When you reach the line with "## Model Overview" in the listing below, transcribe it and each line after it up to and including the line with "We implemented a", exactly and with nothing else.
___
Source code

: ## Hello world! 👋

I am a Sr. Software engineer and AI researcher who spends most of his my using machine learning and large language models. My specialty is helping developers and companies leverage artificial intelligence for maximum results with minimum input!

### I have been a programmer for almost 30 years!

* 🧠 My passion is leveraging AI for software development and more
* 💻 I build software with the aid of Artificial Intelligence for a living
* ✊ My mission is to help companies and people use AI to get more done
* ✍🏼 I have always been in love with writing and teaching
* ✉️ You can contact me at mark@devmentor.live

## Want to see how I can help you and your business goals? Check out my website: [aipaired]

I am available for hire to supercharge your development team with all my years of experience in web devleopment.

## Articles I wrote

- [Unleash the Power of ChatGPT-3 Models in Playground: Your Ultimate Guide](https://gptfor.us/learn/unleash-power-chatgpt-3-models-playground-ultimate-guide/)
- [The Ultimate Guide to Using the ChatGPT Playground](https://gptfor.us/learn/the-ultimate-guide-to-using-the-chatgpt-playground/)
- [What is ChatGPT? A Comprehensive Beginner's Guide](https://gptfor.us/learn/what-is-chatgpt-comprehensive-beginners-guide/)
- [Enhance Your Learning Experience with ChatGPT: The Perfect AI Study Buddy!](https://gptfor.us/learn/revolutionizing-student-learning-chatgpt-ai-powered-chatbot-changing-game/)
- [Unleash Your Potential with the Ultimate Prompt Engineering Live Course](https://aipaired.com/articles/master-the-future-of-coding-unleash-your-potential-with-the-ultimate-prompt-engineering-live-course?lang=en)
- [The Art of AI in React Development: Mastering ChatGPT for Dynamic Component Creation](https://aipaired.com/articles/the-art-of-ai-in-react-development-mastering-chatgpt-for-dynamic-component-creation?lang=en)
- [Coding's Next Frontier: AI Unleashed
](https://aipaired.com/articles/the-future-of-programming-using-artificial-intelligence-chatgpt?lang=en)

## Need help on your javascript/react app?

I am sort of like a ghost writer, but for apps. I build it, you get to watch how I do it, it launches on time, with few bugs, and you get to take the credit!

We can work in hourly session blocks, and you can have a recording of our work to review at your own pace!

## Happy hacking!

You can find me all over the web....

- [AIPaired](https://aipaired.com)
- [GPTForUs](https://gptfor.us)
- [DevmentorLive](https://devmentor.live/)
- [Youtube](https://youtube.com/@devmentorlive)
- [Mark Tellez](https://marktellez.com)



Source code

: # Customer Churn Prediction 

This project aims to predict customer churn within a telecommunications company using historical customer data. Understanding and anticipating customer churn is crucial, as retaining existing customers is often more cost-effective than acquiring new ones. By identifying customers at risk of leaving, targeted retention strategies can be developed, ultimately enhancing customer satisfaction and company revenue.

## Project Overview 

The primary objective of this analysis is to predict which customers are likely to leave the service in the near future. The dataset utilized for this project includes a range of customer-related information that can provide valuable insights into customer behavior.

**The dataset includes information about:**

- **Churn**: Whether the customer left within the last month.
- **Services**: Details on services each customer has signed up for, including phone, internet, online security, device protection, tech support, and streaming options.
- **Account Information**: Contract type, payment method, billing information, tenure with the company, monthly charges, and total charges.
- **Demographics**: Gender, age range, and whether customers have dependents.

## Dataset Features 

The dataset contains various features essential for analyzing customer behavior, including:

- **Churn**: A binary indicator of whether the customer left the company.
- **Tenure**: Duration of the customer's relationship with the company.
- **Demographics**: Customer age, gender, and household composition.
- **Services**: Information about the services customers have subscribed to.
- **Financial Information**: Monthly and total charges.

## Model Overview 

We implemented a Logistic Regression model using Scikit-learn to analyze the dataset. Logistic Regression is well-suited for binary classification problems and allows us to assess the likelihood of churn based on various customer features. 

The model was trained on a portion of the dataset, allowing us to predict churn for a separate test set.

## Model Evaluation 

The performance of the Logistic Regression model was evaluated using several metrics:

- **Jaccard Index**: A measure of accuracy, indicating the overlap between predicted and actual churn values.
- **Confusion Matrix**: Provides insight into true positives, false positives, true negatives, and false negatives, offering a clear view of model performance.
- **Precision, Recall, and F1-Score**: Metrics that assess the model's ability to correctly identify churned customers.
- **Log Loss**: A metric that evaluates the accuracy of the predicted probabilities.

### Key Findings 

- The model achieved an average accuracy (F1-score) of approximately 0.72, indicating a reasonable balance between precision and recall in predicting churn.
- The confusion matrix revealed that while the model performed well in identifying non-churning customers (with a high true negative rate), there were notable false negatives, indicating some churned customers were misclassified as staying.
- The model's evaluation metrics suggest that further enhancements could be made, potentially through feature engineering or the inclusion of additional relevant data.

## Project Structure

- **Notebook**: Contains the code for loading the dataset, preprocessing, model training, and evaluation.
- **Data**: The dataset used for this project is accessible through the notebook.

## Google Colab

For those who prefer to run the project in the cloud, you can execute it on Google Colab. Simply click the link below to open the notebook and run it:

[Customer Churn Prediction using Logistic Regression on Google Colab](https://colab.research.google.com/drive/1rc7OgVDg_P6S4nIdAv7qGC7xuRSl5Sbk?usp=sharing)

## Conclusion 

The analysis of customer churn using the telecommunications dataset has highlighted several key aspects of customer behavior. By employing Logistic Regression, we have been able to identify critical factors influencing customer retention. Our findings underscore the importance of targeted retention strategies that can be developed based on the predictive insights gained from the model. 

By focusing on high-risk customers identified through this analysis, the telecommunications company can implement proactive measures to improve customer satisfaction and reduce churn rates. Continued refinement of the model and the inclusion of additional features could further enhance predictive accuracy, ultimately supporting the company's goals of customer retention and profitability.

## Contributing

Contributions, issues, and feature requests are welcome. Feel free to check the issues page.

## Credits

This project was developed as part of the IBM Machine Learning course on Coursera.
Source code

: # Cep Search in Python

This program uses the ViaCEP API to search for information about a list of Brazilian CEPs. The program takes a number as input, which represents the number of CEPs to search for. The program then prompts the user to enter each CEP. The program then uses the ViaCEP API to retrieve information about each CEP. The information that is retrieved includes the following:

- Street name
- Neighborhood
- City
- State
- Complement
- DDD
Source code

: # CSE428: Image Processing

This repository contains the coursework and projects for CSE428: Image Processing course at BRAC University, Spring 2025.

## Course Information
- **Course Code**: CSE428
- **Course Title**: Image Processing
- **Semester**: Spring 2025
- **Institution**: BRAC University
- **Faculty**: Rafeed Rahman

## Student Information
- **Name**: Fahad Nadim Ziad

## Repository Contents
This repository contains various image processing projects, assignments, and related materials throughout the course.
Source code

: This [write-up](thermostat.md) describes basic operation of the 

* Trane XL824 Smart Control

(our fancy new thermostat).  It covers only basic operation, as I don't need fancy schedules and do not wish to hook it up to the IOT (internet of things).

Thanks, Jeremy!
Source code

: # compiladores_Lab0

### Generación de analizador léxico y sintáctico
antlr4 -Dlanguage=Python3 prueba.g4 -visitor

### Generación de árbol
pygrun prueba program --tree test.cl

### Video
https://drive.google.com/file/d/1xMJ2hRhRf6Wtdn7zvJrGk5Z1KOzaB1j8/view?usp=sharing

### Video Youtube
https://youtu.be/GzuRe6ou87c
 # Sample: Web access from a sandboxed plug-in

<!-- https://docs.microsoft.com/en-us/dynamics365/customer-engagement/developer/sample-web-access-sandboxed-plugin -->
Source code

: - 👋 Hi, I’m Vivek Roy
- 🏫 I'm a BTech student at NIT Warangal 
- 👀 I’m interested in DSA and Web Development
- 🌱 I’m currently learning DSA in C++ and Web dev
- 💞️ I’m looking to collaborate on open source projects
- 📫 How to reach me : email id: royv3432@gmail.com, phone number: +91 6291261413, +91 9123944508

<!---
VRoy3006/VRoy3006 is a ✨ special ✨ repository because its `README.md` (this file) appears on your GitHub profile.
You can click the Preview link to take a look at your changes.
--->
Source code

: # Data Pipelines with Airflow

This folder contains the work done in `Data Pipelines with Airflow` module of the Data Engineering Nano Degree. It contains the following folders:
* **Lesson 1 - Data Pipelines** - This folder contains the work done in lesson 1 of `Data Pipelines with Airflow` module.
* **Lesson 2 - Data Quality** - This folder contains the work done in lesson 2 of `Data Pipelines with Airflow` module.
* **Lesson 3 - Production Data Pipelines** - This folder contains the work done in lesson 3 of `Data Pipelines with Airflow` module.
___
Task answer:
## Model Overview 

We implemented a Logistic Regression model using Scikit-learn to analyze the dataset. Logistic Regression is well-suited for binary classification problems and allows us to assess the likelihood of churn based on various customer features. 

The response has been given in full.